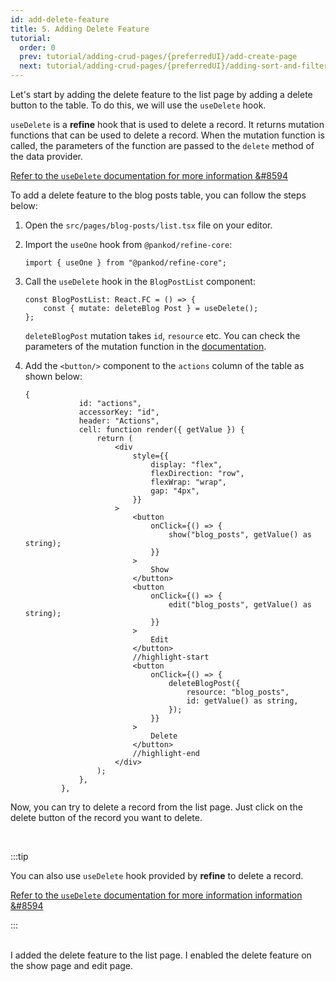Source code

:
 ```yaml
---
id: add-delete-feature
title: 5. Adding Delete Feature
tutorial:
  order: 0
  prev: tutorial/adding-crud-pages/{preferredUI}/add-create-page
  next: tutorial/adding-crud-pages/{preferredUI}/adding-sort-and-filters
---
```


Let's start by adding the delete feature to the list page by adding a delete button to the table. To do this, we will use the `useDelete` hook.

`useDelete` is a **refine** hook that is used to delete a record. It returns mutation functions that can be used to delete a record. When the mutation function is called, the parameters of the function are passed to the `delete` method of the data provider.

[Refer to the `useDelete` documentation for more information &#8594](/docs/3.xx.xx/api-reference/core/hooks/data/useDelete/)

To add a delete feature to the blog posts table, you can follow the steps below:

1. Open the `src/pages/blog-posts/list.tsx` file on your editor.

2. Import the `useOne` hook from `@pankod/refine-core`:

   ```tsx
   import { useOne } from "@pankod/refine-core";
   ```

3. Call the `useDelete` hook in the `BlogPostList` component:

   ```tsx
   const BlogPostList: React.FC = () => {
       const { mutate: deleteBlog Post } = useDelete();
   };
   ```

   `deleteBlogPost` mutation takes `id`, `resource` etc. You can check the parameters of the mutation function in the [documentation](/docs/3.xx.xx/api-reference/core/hooks/data/useDelete/#properties).

4. Add the `<button/>` component to the `actions` column of the table as shown below:

   ```tsx
   {
               id: "actions",
               accessorKey: "id",
               header: "Actions",
               cell: function render({ getValue }) {
                   return (
                       <div
                           style={{
                               display: "flex",
                               flexDirection: "row",
                               flexWrap: "wrap",
                               gap: "4px",
                           }}
                       >
                           <button
                               onClick={() => {
                                   show("blog_posts", getValue() as string);
                               }}
                           >
                               Show
                           </button>
                           <button
                               onClick={() => {
                                   edit("blog_posts", getValue() as string);
                               }}
                           >
                               Edit
                           </button>
                           //highlight-start
                           <button
                               onClick={() => {
                                   deleteBlogPost({
                                       resource: "blog_posts",
                                       id: getValue() as string,
                                   });
                               }}
                           >
                               Delete
                           </button>
                           //highlight-end
                       </div>
                   );
               },
           },
   ```

Now, you can try to delete a record from the list page. Just click on the delete button of the record you want to delete.

<br/>

:::tip

You can also use `useDelete` hook provided by **refine** to delete a record.

[Refer to the `useDelete` documentation for more information information &#8594](/docs/3.xx.xx/api-reference/core/hooks/data/useDelete/)

:::

<br/>

<Checklist>

<ChecklistItem id="add-delete-feature-headless">
I added the delete feature to the list page.
</ChecklistItem>
<ChecklistItem id="add-delete-feature-headless-2">
I enabled the delete feature on the show page and edit page.
</ChecklistItem>

</Checklist>
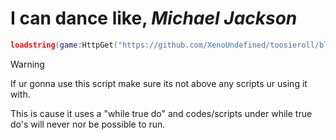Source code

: # I can dance like, _Michael Jackson_
```lua
loadstring(game:HttpGet("https://github.com/XenoUndefined/toosieroll/blob/main/script/version2.txt",true))()
```
> [!WARNING]
> If ur gonna use this script make sure its not above any scripts ur using it with.
> 
> This is cause it uses a "while true do" and codes/scripts under while true do's will never nor be possible to run.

--- --- ---

## What is required:
All lines in the entries above that hold the word "docs" need to be copied.

## Written solution:
[Refer to the `useDelete` documentation for more information &#8594](/docs/3.xx.xx/api-reference/core/hooks/data/useDelete/)
   `deleteBlogPost` mutation takes `id`, `resource` etc. You can check the parameters of the mutation function in the [documentation](/docs/3.xx.xx/api-reference/core/hooks/data/useDelete/#properties).
[Refer to the `useDelete` documentation for more information information &#8594](/docs/3.xx.xx/api-reference/core/hooks/data/useDelete/)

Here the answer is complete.